Yesterday, Boss stopped by my desk.
"Kaaaren," he said, in that voice he always used when he was going to ask me to do a pain-in-the-ass project or talk to someone contentious that he didn't want to deal with. "The temp. She's...I feel like she's maybe not working out so well. What do you think?"
He said she seemed nice enough, but that she just wasn't catching on. He still didn't have the monthly reports, she wasn't doing a good job of scheduling meetings, she was asking questions that he'd already answered for her (after having made notes when he answered the first time. And the second.)
"So, I want to...,"he started to say, then stopped. "Well. Go ahead, read my mind."
"It's not my job to read your mind anymore."
"It's not your job, but we both know you still can."
"I never could read your mind. You're just predictable," I said. "You want to get a new temp."
"I think it's best. She's not working out, really. She doesn't seem to know the software, so she can't even start to focus on the actual duties. But here's the thing..." he said, a bit sheepishly, "Can you bring someone else up to speed?

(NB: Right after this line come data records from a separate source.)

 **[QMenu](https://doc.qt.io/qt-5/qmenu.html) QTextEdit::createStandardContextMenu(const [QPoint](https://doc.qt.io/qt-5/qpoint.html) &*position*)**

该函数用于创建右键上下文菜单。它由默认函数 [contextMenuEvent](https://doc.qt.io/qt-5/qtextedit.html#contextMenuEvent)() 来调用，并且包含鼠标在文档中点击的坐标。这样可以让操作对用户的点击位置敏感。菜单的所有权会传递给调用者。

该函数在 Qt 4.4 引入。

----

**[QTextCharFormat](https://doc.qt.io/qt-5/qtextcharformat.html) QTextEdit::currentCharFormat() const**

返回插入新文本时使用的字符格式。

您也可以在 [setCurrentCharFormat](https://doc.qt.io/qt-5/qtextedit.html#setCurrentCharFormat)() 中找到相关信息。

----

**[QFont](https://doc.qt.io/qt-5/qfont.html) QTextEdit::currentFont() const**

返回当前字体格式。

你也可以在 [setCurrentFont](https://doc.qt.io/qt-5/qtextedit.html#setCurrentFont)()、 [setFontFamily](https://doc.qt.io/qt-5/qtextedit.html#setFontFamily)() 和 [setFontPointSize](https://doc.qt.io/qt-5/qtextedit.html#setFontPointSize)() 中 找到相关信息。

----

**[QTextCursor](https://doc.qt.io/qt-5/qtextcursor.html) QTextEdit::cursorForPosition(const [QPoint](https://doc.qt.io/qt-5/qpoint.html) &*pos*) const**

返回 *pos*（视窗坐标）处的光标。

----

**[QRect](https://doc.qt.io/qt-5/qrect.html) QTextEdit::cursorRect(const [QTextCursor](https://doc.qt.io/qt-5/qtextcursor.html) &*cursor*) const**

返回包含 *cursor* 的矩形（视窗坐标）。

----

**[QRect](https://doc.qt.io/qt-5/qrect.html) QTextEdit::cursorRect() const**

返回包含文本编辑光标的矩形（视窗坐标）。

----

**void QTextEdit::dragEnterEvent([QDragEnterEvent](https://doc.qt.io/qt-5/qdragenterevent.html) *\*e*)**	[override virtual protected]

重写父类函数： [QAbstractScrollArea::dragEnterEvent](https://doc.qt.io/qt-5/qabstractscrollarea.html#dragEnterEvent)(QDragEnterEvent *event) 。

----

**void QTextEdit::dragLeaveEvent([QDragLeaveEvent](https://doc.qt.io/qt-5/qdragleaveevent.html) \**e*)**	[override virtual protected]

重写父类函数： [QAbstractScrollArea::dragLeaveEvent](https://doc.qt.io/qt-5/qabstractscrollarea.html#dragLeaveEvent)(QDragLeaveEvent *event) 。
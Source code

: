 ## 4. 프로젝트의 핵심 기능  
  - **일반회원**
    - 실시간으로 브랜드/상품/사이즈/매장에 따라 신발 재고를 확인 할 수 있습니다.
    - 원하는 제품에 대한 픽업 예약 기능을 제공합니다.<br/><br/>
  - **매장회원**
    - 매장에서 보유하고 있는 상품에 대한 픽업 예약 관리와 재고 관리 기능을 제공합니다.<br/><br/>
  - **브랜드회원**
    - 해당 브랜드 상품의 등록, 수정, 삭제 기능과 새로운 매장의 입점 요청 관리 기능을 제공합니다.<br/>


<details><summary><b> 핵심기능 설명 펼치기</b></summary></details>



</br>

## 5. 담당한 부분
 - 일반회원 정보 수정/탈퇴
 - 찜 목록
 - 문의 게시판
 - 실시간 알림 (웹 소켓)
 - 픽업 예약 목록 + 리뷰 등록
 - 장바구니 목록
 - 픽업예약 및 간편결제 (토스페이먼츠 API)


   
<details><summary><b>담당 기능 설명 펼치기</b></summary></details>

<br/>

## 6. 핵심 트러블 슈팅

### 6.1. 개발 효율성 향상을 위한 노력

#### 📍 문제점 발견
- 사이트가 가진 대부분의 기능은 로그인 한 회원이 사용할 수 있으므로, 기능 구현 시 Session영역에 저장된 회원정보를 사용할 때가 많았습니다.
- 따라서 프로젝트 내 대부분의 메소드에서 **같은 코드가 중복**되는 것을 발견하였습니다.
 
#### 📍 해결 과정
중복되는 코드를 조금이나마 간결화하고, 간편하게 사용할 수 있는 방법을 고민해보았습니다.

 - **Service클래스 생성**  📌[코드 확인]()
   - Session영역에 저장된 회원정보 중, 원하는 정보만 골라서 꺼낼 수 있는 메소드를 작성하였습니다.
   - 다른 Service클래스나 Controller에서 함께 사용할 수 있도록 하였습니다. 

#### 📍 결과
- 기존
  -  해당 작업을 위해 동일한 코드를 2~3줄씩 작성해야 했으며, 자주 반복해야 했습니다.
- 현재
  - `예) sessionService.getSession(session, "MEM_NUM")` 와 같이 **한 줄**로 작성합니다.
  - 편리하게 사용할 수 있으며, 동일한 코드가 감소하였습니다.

I'm not going to make a habit of this, I promise, but I could really use your help." The procedures are written down, but it is much easier to understand how to do something when you can see it being done, when you can ask for clarification.
Four years ago, when I went to work for Boss, the person who took my place didn't respond well to my attempts to train her- she had written procedures and it wasn't my job anymore, so she wanted me to stay away. But she wasn't following the procedures, and the functions weren't being performed properly, and I was having to sit in meetings listening to people talk about how the procedures must be crap, since so many mistakes were slipping through the cracks. Boss told me that it wasn't my problem.
"Did you document your procedures?" he asked.
"Yeah, but she's not following them. That's why [x] got messed up, and why Lane's so mad."
"Did you offer to show her how to do it?"
"Yeah, but she said she had it under control, once I told her why I wrote the procedure the way I did."
"Then it's up to her to do it. You can only do so much," he told me.
Still, it took me months (strike that, years) to stop worrying about what was happening to "my" job. In fact, in some ways, I may not have ever stopped. I vowed that I wasn't going to do that again.
But now, HR has to let this temp go and to get a new one. I avoided having contact with the temp today, since I wasn't sure how it was being handled. I saw Boss at lunch, and he said she wrote him a note saying that she was surprised and disappointed that this happened. And I feel like a jerk for not being able to give her more of a warning that it wasn't working out. And I assumed that the problem was my training, not the temp. So, how can I think that the next one will work any better? And how do I walk away without feeling like I've left a piece of myself behind?
1 Comments:
It was her, not you. You tried to teach her but it didn't work out. Don't feel bad about it! (Although I know it took your time and effort, and thinking about training another person seems daunting.)